Marseille Capitale Européenne de la Culture 2013 retombe sur ses pieds

12 January 2013 | PAR Amelie Blaustein Niddam

Oui, c’est critiquable. La programmation de Marseille Provence 2013 Capitale Européenne de la Culture ne regorge pas d’innovations. Mais du strict point de vue de la politique de la ville, la rénovation urbaine vient apporter aux marseillais une chose rare : une pause dans le drive IN permanent.

Le territoire de la famille

À Marseille, comme à Los Angeles, tout se fait en voiture :  pas besoin d’ouvrir la portière pour poster une lettre. Les J1, J4 et La Friche La Belle de Mai imposent de se garer en longue durée et de réapprendre à marcher. Ces “J” auxquels sont adossés des numéros se référent aux emplacements des compagnies maritimes. Le J1 est donc un hangar brut dont le rez-de-chaussée se trouve en zone internationale auquel les paquebots viennent se frotter. A l’étage, un plateau de 6 000 m2 ouvert sur la méditerranée offre des espaces d’expositions, des ateliers et un café comme la ville en manquait, à la vue plongeante dans les vagues. Dans une démarche intelligente, le lieu est dédié à la participation citoyenne. L’idée est de “Partager l’art”.

Fotokino, installé là pour l’occasion invitera chaque mois un artiste à créer une “boite à outil” permettant aux visiteurs de s’installer là, sur les tables en bois et de créer, dès le 18 janvier, leur tatouage façon Benoît Bonnemaison-Fitte. Par ce biais, une association implantée depuis 2004 aux Réformés se voit offrir un focus fort.

Le J1, propose notamment une Galerie des chercheurs de midi. Les commissaires ont orchestré une récolte de photos de paysages. Le constat est tendre : on photographie tous la même chose ! Et dans la région… en priorité… le soleil ! Les citoyens sont ici mis à l’honneur, leurs noms étalés sur un cartel. Nous voilà face à un portrait du territoire.

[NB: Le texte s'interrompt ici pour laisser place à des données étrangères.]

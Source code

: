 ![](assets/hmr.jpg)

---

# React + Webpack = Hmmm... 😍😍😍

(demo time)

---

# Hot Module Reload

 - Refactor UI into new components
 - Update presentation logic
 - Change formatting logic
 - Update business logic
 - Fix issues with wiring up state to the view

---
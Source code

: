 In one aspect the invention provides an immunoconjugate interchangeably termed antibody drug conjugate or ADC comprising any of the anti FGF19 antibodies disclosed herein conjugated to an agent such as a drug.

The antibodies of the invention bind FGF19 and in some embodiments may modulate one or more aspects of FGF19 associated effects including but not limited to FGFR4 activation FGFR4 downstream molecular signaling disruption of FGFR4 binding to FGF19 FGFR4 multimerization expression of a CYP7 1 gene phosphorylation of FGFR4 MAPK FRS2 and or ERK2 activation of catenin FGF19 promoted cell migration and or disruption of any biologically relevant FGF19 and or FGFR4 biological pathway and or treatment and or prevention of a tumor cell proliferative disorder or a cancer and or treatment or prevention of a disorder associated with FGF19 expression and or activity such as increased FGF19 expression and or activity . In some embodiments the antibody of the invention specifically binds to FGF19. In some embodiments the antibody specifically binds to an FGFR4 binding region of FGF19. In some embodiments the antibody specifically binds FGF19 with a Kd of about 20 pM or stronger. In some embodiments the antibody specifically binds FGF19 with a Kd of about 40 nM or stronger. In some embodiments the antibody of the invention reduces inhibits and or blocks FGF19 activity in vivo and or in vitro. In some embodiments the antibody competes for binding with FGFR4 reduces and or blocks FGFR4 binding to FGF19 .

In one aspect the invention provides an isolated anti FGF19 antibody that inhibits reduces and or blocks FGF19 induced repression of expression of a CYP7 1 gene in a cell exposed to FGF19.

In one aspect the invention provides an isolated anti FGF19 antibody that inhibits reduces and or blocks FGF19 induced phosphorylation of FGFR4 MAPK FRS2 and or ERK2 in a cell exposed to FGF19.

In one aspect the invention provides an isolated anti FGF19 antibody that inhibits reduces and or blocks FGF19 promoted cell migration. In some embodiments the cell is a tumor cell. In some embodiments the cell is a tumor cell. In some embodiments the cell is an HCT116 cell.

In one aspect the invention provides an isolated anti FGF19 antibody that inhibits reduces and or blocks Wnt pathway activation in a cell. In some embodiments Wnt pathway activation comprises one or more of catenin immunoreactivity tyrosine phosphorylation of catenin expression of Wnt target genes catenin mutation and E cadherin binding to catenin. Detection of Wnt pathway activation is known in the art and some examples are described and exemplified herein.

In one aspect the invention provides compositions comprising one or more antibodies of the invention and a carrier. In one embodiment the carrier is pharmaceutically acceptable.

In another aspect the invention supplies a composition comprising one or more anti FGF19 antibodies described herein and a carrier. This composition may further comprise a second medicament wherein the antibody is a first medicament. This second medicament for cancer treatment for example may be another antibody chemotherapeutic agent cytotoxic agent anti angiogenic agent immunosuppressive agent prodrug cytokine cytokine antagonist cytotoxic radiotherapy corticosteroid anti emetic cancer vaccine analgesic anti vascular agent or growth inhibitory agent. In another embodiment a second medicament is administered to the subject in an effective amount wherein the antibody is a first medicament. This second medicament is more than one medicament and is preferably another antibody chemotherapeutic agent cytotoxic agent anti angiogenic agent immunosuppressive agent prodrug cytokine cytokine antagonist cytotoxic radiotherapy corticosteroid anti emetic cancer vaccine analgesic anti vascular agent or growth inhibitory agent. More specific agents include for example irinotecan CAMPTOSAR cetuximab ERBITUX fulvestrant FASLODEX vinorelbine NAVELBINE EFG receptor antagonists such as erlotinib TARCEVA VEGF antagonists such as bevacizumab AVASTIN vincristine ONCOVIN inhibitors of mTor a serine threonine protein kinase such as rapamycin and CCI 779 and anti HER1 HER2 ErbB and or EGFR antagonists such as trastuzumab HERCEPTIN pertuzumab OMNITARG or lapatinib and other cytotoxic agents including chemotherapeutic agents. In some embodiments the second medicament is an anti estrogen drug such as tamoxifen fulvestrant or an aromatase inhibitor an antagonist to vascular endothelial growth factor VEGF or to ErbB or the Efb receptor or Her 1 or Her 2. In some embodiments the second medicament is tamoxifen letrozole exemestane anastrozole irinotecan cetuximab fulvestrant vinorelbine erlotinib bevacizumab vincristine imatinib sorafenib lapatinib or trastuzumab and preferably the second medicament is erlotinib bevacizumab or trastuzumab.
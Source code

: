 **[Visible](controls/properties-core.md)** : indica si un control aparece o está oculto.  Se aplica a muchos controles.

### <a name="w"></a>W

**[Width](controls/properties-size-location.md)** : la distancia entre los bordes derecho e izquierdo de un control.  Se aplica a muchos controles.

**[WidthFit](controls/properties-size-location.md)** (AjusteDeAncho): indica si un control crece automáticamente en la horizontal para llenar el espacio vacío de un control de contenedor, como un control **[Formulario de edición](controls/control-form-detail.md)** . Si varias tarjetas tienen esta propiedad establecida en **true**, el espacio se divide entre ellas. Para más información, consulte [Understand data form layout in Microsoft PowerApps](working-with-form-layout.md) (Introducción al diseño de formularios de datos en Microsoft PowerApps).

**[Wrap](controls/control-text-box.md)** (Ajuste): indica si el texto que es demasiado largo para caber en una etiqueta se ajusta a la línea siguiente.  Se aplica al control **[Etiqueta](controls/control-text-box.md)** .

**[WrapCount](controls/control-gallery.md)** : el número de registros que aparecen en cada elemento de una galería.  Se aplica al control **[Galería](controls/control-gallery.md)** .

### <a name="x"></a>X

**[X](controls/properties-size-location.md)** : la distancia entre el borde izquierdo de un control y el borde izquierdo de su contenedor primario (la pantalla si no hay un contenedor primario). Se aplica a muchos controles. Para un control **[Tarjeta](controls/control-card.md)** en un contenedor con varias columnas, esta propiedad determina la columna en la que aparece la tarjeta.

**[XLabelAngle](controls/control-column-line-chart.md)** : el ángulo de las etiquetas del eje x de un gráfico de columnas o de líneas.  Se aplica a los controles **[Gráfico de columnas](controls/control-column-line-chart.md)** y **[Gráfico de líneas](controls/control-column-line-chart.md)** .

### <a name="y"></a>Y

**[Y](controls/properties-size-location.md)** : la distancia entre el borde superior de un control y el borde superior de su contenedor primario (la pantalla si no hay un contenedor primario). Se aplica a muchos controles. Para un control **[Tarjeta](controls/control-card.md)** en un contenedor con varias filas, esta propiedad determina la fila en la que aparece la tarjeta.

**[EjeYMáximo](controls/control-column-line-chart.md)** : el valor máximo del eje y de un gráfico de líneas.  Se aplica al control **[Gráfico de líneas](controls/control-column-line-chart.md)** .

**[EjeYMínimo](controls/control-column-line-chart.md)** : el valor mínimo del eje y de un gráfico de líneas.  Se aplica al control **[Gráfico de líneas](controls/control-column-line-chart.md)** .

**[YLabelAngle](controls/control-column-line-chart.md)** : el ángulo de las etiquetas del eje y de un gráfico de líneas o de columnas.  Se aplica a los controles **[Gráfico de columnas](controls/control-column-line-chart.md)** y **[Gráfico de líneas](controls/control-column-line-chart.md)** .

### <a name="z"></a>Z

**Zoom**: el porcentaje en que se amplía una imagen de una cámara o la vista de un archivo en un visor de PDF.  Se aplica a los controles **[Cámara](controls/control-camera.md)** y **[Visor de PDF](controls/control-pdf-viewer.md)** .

Tout comme “Se/ce souvenir”, dans la Galerie de la Jetée, Carole Benitah, Anne Delrez, Benoît Luisière, Sylvie Meunier et Moira Ricci, photographes ou plasticiens, détournent des images familiales, les leurs ou celles d’anonymes, pour faire exposition. Ici, on quitte le côté amateur de la première galerie. Nous sommes  questionnés par des artistes qui ont traité cet objet du quotidien avec un regard critique. Les broderies rouges venant grillager les visages des femmes marocaines de Carole Benitah, ou le deuil de Moira Ricci qui s’intègre aux côtés de sa mère disparue : c’est la famille en tant que lieu de passions qui est épinglée aux murs blancs pendant que par les larges baies vitrées, surgissent les bateaux qui s’en vont rejoindre l’autre rive.

Exposer la famille, dans cette ville d’immigration depuis sa naissance est un choix tant évident que pertinent. Ce J1 est, pour les visiteurs croisés et nombreux, l’endroit où “ils ont attendu le bateau”, souvent, pour rejoindre leurs parents, leurs cousins, leurs amis.

 

Dans une transition sombre, puisqu’on passe du blanc lumineux des galeries ouvertes vers l’extérieur, Raymond Sarti, le scénographe du J1 nous dit “J’ai eu cette volonté de protéger les œuvres et de redonner de l’urbanité ». On entre ainsi dans un espace fermé, totalement noir où de façon un peu hâtive sont racontés “Méditerranées, des grandes cités d’hier aux hommes d’aujourd’hui». La proposition s’inspire classiquement de Fernand Braudel, mettant en avant l’étude DES civilisations. Le dialogue fonctionne entre le blanc et le noir, entre les photos de famille et les amphores grecques, les films de témoignages aujourd’hui et les blanches galeries aux paroles marseillaises. Raymond Sarti nous confie : “Il y a avait 4 000 personnes au vernissage hier, tous avec la sensation de se réapproprier leur ville”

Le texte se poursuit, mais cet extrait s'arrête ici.